Prepared by the Congressional Research Service, the report was part of a series of papers designed to bring members of both the House and Senate up to date on the most important aspects of foreign policy.
The report said that some China-watchers have speculated on whether US policy toward Taiwan would continue along its current path under the administration of US President Barack Obama or whether the White House would undertake a reassessment similar to the Taiwan Policy Review that the administration of former US president Bill Clinton conducted from 1993 to 1994.
“Such a prospect has support among some American scholars and policymakers, who suggest that there are a variety of reasons why the original US policy framework on Taiwan should be revisited. Some cite, for instance, the need to support Taiwan’s evolution as a full democracy since 1994; others cite concerns about what US policy should be if Taiwan’s [President] Ma [Ying-jeou’s (馬英九)] administration should choose closer relations, or even alignment, with the PRC [People’s Republic of China],” it said.

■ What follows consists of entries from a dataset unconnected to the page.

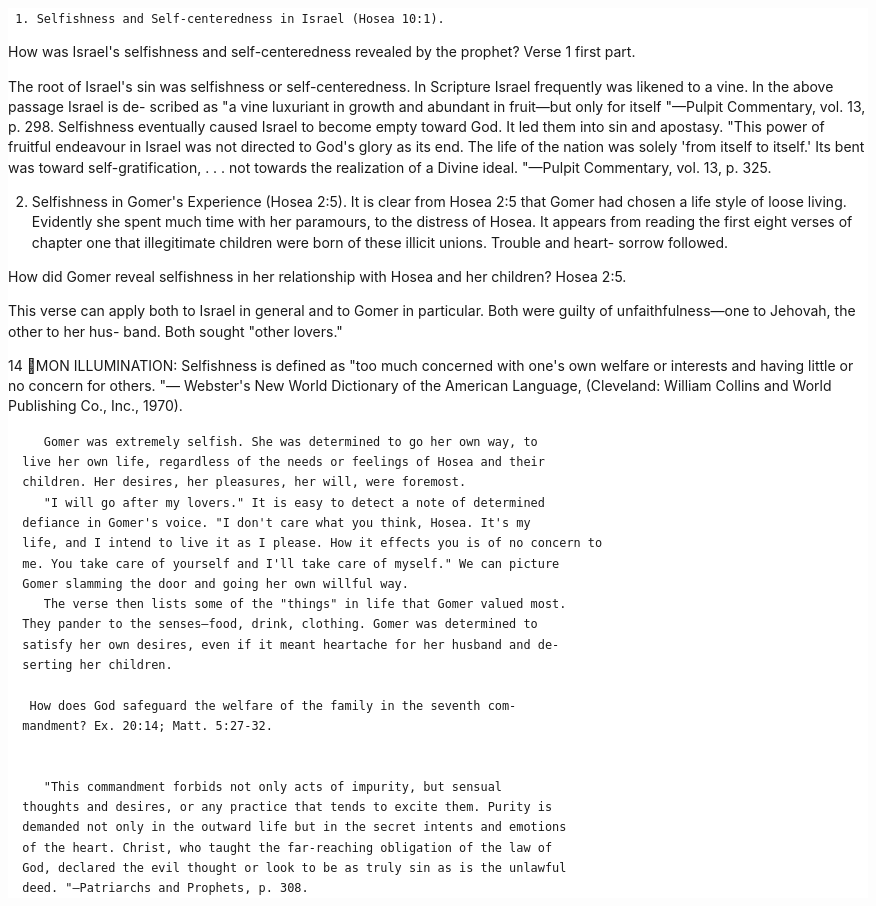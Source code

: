      1. Selfishness and Self-centeredness in Israel (Hosea 10:1).

  How was Israel's selfishness and self-centeredness revealed by the
prophet? Verse 1 first part.


   The root of Israel's sin was selfishness or self-centeredness. In Scripture
Israel frequently was likened to a vine. In the above passage Israel is de-
scribed as "a vine luxuriant in growth and abundant in fruit—but only for
itself "—Pulpit Commentary, vol. 13, p. 298.
   Selfishness eventually caused Israel to become empty toward God. It led
them into sin and apostasy. "This power of fruitful endeavour in Israel was
not directed to God's glory as its end. The life of the nation was solely 'from
itself to itself.' Its bent was toward self-gratification, . . . not towards the
realization of a Divine ideal. "—Pulpit Commentary, vol. 13, p. 325.

   2. Selfishness in Gomer's Experience (Hosea 2:5).
   It is clear from Hosea 2:5 that Gomer had chosen a life style of loose
living. Evidently she spent much time with her paramours, to the distress of
Hosea. It appears from reading the first eight verses of chapter one that
illegitimate children were born of these illicit unions. Trouble and heart-
sorrow followed.

  How did Gomer reveal selfishness in her relationship with Hosea and
her children? Hosea 2:5.


  This verse can apply both to Israel in general and to Gomer in particular.
Both were guilty of unfaithfulness—one to Jehovah, the other to her hus-
band. Both sought "other lovers."

14
MON   ILLUMINATION: Selfishness is defined as "too much concerned with
      one's own welfare or interests and having little or no concern for others. "—
      Webster's New World Dictionary of the American Language, (Cleveland:
      William Collins and World Publishing Co., Inc., 1970).

         Gomer was extremely selfish. She was determined to go her own way, to
      live her own life, regardless of the needs or feelings of Hosea and their
      children. Her desires, her pleasures, her will, were foremost.
         "I will go after my lovers." It is easy to detect a note of determined
      defiance in Gomer's voice. "I don't care what you think, Hosea. It's my
      life, and I intend to live it as I please. How it effects you is of no concern to
      me. You take care of yourself and I'll take care of myself." We can picture
      Gomer slamming the door and going her own willful way.
         The verse then lists some of the "things" in life that Gomer valued most.
      They pander to the senses—food, drink, clothing. Gomer was determined to
      satisfy her own desires, even if it meant heartache for her husband and de-
      serting her children.

       How does God safeguard the welfare of the family in the seventh com-
      mandment? Ex. 20:14; Matt. 5:27-32.


         "This commandment forbids not only acts of impurity, but sensual
      thoughts and desires, or any practice that tends to excite them. Purity is
      demanded not only in the outward life but in the secret intents and emotions
      of the heart. Christ, who taught the far-reaching obligation of the law of
      God, declared the evil thought or look to be as truly sin as is the unlawful
      deed. "—Patriarchs and Prophets, p. 308.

Kerry Dumbaugh, the Congressional Research Service’s specialist in Asian affairs, said in the report that Obama, then a US senator, expressed support for last year’s decision by former US president George W. Bush to sell US$6.4 billion in arms and military services to Taiwan.
This suggested, she said, that “US arms sales policies will not change in the Obama administration.”
The report continued: “China’s robust international engagement since 2000 has caught some by surprise and has prompted growing American debate over the PRC’s motivations and objectives. The fact that most of this international engagement has expanded while the US has been preoccupied with its military involvement in Iraq and Afghanistan has caused a certain degree of American introspection.”
“Experience shows that abrupt, unexplained shifts in policy still occur with a fair degree of regularity in the PRC system. Still, some fundamental objectives appear to be motivating Beijing’s foreign policy outreach,” it said.
“These include an imperative to promote and enhance China’s economic development, particularly its voracious appetite for energy resources and raw materials to sustain its impressive annual growth rate; an effort to separate Taiwan from its 23 remaining official relationships; and a desire to increase China’s international stature and compete more successfully with US supremacy,” the report said.
In its last annual report on China’s military, the Pentagon concluded that the pace and scope of China’s military modernization had increased in recent years, and included “acquisition of advanced foreign weapons, continued high rates of investment in its domestic defense and science and technology industries, and far-reaching organizational and doctrinal reforms.”
“US military planners and other American military specialists maintain that PRC improvements appear largely focused on a Taiwan contingency and on strategies to ‘deny access’ to the military forces of a third party — most probably the US — in the event of a conflict over Taiwan,” the report said.